* _Entries supplied_:

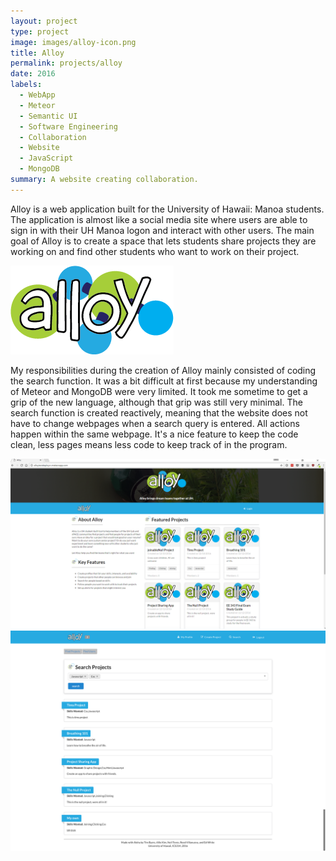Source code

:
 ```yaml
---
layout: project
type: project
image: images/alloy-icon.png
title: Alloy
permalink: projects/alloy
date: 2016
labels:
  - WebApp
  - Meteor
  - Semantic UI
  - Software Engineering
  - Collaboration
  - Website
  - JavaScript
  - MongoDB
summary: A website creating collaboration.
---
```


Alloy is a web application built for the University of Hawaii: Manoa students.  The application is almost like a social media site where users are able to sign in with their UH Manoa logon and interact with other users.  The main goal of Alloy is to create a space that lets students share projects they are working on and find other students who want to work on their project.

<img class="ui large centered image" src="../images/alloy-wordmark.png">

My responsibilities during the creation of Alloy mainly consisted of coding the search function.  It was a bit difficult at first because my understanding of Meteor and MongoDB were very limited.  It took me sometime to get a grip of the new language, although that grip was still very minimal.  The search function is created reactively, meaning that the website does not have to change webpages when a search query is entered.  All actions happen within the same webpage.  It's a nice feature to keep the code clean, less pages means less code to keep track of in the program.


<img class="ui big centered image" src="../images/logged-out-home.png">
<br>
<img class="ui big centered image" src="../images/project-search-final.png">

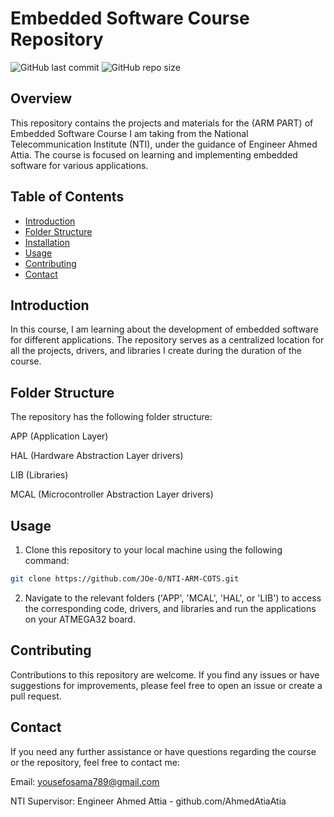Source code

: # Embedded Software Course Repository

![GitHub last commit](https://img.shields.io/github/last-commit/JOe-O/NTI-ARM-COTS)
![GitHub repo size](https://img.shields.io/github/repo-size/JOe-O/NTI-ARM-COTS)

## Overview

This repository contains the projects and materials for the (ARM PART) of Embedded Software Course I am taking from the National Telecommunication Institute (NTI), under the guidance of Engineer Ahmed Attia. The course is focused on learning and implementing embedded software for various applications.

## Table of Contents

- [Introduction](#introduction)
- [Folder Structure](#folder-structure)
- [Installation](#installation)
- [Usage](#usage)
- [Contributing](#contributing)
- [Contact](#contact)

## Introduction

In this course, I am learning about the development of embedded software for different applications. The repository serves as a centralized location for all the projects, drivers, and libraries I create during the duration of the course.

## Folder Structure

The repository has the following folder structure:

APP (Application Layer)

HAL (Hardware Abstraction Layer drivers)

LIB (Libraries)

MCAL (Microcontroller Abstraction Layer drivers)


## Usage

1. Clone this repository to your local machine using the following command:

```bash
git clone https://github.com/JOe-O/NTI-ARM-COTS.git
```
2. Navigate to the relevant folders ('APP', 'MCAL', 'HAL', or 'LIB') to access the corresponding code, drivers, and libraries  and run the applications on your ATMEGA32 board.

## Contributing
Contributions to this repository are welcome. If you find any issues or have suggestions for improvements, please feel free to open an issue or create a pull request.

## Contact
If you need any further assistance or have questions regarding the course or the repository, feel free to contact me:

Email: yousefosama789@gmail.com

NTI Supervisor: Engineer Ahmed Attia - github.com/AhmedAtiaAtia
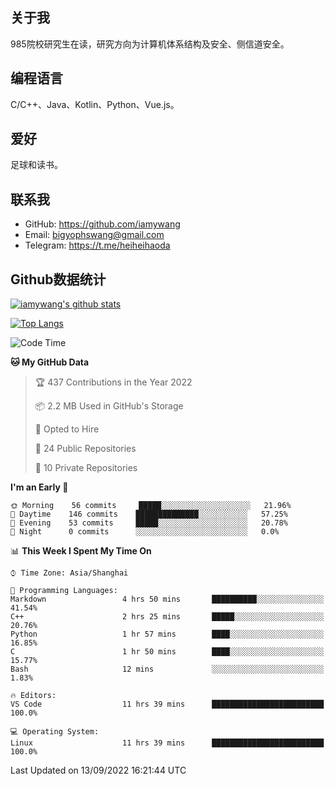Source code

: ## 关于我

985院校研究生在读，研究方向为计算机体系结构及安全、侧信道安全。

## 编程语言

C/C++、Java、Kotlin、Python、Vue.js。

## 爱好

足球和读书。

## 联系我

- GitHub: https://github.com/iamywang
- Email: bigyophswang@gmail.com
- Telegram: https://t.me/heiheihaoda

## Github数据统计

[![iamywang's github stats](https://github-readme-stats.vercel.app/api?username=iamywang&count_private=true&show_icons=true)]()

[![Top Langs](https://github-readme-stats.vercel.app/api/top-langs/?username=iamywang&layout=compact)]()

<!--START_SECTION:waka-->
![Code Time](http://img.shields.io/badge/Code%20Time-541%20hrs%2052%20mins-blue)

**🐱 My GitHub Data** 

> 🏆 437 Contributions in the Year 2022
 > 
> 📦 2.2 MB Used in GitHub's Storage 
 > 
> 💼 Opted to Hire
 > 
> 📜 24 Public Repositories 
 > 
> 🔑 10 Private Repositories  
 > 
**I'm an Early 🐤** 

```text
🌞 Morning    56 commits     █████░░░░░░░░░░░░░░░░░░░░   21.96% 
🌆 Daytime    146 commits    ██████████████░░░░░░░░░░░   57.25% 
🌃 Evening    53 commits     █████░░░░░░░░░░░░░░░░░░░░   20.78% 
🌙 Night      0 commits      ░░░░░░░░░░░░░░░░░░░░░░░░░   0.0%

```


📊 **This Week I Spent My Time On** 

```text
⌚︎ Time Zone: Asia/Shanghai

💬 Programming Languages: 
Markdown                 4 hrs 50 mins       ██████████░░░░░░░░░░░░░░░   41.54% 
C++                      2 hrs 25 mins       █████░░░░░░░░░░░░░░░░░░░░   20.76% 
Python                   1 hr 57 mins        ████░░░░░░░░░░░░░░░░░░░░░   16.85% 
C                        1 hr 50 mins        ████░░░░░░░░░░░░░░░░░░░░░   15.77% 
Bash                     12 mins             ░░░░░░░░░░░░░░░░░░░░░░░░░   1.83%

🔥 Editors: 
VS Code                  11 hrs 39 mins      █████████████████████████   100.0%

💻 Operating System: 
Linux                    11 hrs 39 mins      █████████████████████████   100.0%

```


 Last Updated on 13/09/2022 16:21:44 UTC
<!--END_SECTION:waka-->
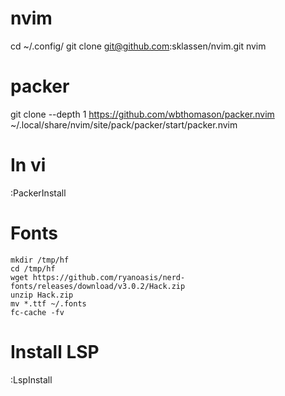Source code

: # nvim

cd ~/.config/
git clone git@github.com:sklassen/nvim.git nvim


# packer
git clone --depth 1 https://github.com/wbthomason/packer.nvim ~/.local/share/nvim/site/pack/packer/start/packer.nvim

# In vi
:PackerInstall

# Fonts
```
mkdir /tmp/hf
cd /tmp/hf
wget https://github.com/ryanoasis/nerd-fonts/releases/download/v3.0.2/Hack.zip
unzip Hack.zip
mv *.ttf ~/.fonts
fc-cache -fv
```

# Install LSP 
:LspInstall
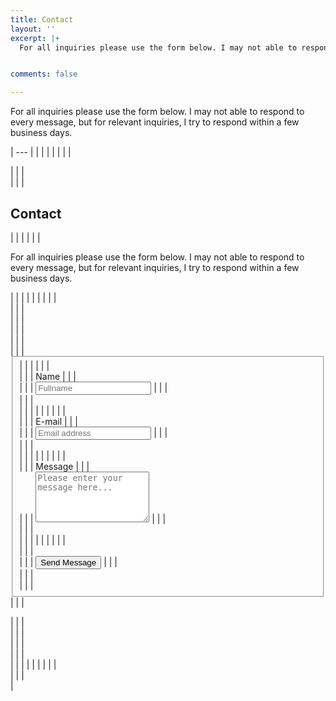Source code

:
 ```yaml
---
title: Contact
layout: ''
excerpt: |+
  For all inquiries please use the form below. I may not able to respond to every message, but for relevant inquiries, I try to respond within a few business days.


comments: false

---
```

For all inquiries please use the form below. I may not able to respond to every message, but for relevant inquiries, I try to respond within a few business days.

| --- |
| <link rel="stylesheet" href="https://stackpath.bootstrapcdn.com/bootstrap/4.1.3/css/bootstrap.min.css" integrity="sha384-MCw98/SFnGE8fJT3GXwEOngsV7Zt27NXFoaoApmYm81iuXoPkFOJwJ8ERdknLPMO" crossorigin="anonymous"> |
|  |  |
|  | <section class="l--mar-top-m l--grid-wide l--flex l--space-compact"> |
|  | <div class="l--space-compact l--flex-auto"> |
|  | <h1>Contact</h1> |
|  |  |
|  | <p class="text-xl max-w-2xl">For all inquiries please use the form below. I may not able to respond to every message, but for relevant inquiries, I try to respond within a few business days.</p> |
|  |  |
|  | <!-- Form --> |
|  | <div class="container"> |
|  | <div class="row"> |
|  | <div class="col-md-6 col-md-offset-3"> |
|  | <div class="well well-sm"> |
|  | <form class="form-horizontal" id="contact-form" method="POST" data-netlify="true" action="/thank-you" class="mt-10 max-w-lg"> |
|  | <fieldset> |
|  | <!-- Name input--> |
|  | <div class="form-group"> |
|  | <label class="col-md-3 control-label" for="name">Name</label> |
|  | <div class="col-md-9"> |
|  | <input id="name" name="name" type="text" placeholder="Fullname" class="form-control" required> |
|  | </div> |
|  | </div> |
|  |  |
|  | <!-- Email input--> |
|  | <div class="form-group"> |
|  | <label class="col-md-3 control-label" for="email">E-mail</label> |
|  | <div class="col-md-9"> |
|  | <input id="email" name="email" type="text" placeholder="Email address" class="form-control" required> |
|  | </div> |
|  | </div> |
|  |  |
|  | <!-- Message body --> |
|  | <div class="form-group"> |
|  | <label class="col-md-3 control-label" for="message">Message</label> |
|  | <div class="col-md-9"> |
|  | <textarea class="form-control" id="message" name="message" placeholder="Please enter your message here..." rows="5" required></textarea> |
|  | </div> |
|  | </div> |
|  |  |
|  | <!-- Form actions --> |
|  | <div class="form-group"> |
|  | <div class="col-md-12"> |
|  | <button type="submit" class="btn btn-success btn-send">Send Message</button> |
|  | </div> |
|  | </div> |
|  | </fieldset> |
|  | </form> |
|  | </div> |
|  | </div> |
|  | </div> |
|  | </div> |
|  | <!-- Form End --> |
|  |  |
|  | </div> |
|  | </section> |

* _Work to be completed_: Copy out each line of the data where the string "Python" appears.

* _Output below_:
C/C++、Java、Kotlin、Python、Vue.js。
Python                   1 hr 57 mins        ████░░░░░░░░░░░░░░░░░░░░░   16.85% 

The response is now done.